(町田 明広:歴史学者)
◉幕末維新人物伝2022(24)孝明天皇は毒殺されたのか①(https://jbpress.ismedia.jp/articles/-/72970)
◉幕末維新人物伝2022(25)孝明天皇は毒殺されたのか②(https://jbpress.ismedia.jp/articles/-/72972)
孝明天皇の症状の推移
慶応2年12月25日(1867年1月30日)、孝明天皇は急逝されたが、12月12日に発症し、17日に至って天然痘と公式に公表されたことは、前回詳述した。
12月18日、公式見解では「益々御機嫌よく」、発疹も良性であるとされた。しかし、その晩には紫色の発疹が数か所、見られたとある。これは悪性であり、病死説の大きな拠り所となっている。孝明天皇は安眠できず、便通時の下血も見られ、様々な薬が調合されている。
19日からは食事も採れており、「益々御機嫌よく」との報告が繰り返された。しかし、『中山忠能日記』(以下、『中山日記』)には、「昨七ツ頃(午後4時頃)、御匙(医師)伺い候処、御足辺の御出物色合変わり、御匙久野も大に驚き恐入り候様子、一同心配致し候」と、不吉な指摘が見られる。

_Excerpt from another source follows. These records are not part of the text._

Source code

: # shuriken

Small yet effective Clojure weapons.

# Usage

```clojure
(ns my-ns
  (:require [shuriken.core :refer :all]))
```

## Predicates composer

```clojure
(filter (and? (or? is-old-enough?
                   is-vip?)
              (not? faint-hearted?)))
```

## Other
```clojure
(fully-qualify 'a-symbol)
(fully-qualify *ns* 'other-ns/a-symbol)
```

21日、『中山日記』には「御順道」とあり、回復基調がうかがえ、喜ばしいことであると記しているように、順調に治癒に向かっていると認識されている。22日も安眠が可能となっており、食欲も排泄の方も順調で、23日には発疹の膿も収まり、かさぶたになって乾き始めたとする。ここからは、安堵な雰囲気が伝わってこよう。
ところで、『中山日記』(22日条)に、天然痘であった廷臣が治癒直後に参殿していることを強く非難し、感染源であった可能性を指摘している。確かに、孝明天皇の実父である仁孝天皇が罹患されており、かつ同時期に廷臣も罹患していることから、天然痘がいつ朝廷内で発症しても不思議ではない状況下にあった。孝明天皇の罹患も、また同様である。